*** Opening RECORDS FOR THE EXERCISE ***

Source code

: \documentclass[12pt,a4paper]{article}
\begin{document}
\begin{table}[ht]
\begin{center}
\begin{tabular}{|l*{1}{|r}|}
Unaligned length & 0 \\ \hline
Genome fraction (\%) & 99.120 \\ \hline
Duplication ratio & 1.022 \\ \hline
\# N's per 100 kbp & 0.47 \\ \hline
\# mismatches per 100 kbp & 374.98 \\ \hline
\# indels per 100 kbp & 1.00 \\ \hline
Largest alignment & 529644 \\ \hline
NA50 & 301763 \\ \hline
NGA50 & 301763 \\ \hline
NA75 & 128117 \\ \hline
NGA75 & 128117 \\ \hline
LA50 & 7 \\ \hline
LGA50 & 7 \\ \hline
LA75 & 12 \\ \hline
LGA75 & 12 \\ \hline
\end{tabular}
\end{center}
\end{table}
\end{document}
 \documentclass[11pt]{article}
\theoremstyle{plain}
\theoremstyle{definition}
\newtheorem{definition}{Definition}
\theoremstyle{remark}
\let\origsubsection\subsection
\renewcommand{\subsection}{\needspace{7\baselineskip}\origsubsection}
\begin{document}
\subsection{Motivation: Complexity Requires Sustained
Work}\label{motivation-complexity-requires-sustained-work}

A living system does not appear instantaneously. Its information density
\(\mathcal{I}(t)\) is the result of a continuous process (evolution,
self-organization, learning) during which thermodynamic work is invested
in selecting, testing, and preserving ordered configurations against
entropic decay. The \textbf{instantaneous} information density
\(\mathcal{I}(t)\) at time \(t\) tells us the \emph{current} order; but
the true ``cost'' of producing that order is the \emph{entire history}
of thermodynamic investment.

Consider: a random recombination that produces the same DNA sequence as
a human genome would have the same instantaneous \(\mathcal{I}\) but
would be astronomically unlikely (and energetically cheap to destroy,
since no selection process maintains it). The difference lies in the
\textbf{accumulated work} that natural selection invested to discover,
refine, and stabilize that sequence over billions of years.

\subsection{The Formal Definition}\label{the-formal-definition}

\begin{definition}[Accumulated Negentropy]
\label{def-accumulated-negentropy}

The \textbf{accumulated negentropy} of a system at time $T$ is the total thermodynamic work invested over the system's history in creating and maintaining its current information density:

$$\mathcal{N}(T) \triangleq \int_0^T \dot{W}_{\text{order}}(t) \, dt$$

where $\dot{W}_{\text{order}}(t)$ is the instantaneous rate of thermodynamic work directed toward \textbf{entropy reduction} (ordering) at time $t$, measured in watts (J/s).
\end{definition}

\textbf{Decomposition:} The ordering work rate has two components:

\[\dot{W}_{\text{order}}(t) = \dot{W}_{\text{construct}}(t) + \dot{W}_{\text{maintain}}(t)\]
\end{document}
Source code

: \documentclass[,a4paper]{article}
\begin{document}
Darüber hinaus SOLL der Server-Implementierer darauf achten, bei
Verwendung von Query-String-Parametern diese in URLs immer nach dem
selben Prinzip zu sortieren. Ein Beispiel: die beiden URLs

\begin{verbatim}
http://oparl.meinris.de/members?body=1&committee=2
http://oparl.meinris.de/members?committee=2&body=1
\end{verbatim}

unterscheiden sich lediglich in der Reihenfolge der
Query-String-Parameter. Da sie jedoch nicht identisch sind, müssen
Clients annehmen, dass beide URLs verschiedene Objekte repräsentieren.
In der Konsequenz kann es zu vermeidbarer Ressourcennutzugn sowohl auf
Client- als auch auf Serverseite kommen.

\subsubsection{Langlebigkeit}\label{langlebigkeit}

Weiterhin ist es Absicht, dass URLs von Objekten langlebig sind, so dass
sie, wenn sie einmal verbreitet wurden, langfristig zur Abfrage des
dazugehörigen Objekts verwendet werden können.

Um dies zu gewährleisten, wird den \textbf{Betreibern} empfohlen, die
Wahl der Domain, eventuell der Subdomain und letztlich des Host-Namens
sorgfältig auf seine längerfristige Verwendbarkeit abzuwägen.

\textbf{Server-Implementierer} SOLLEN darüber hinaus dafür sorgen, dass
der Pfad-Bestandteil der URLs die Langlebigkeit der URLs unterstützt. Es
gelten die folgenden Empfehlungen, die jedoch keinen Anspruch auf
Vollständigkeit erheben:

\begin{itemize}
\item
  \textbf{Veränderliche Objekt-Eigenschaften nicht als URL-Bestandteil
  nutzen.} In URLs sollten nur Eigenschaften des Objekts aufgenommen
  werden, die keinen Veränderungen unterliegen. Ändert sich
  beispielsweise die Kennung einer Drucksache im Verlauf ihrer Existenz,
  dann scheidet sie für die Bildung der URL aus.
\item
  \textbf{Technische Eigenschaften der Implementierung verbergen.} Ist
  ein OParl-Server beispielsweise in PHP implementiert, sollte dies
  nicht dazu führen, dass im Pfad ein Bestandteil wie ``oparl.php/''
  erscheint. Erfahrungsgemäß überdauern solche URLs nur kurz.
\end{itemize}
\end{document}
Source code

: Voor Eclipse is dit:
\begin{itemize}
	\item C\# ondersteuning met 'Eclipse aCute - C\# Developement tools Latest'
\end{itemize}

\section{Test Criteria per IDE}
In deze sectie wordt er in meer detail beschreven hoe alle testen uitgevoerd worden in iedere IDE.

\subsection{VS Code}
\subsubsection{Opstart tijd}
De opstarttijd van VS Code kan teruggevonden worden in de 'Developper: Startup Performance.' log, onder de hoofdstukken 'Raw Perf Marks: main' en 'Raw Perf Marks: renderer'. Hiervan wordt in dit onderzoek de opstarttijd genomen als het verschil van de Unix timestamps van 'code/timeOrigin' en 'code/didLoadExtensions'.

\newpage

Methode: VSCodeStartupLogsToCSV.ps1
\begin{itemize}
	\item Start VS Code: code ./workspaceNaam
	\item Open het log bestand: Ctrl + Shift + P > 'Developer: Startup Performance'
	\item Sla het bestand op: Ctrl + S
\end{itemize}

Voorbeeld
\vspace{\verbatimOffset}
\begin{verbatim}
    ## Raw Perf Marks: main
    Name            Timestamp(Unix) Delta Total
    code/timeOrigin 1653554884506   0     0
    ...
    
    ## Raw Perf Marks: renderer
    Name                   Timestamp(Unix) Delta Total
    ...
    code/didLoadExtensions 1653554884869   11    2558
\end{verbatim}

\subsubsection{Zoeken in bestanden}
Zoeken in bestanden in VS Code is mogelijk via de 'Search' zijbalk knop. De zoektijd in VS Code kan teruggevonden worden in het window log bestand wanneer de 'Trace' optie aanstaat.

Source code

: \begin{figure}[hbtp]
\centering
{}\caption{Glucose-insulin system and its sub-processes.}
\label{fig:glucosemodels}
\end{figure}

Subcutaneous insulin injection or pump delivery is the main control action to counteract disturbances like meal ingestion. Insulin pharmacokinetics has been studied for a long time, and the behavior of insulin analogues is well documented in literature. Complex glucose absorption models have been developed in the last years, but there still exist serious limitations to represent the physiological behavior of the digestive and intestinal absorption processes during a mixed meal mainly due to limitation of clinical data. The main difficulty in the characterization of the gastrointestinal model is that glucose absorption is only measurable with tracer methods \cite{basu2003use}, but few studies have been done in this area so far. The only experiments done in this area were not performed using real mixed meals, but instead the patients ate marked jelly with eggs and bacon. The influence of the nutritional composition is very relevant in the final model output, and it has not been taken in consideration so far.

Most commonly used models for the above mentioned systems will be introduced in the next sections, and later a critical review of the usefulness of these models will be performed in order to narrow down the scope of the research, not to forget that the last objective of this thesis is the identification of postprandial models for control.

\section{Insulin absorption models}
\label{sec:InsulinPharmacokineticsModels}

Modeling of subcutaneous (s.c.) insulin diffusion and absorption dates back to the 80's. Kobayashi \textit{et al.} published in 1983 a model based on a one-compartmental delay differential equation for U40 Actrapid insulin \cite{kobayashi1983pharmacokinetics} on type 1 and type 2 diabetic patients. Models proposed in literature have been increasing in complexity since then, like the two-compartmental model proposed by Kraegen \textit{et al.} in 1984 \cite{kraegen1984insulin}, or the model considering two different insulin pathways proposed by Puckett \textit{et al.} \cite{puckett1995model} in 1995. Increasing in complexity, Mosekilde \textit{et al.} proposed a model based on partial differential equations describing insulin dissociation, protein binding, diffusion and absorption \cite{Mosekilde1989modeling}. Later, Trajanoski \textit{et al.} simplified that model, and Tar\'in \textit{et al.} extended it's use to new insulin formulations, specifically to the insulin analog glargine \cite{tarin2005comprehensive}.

*** Closing RECORDS FOR THE EXERCISE ***

● **PROBLEM**
Exactly the lines above from the one with "Unaligned length & 0 \\ \hline" to the one with "a human genome", both included, are to be quoted; leave the rest out.

● **OUTPUT FOR THIS TASK**
Unaligned length & 0 \\ \hline
Genome fraction (\%) & 99.120 \\ \hline
Duplication ratio & 1.022 \\ \hline
\# N's per 100 kbp & 0.47 \\ \hline
\# mismatches per 100 kbp & 374.98 \\ \hline
\# indels per 100 kbp & 1.00 \\ \hline
Largest alignment & 529644 \\ \hline
NA50 & 301763 \\ \hline
NGA50 & 301763 \\ \hline
NA75 & 128117 \\ \hline
NGA75 & 128117 \\ \hline
LA50 & 7 \\ \hline
LGA50 & 7 \\ \hline
LA75 & 12 \\ \hline
LGA75 & 12 \\ \hline
\end{tabular}
\end{center}
\end{table}
\end{document}
 \documentclass[11pt]{article}
\theoremstyle{plain}
\theoremstyle{definition}
\newtheorem{definition}{Definition}
\theoremstyle{remark}
\let\origsubsection\subsection
\renewcommand{\subsection}{\needspace{7\baselineskip}\origsubsection}
\begin{document}
\subsection{Motivation: Complexity Requires Sustained
Work}\label{motivation-complexity-requires-sustained-work}

A living system does not appear instantaneously. Its information density
\(\mathcal{I}(t)\) is the result of a continuous process (evolution,
self-organization, learning) during which thermodynamic work is invested
in selecting, testing, and preserving ordered configurations against
entropic decay. The \textbf{instantaneous} information density
\(\mathcal{I}(t)\) at time \(t\) tells us the \emph{current} order; but
the true ``cost'' of producing that order is the \emph{entire history}
of thermodynamic investment.

Consider: a random recombination that produces the same DNA sequence as
a human genome would have the same instantaneous \(\mathcal{I}\) but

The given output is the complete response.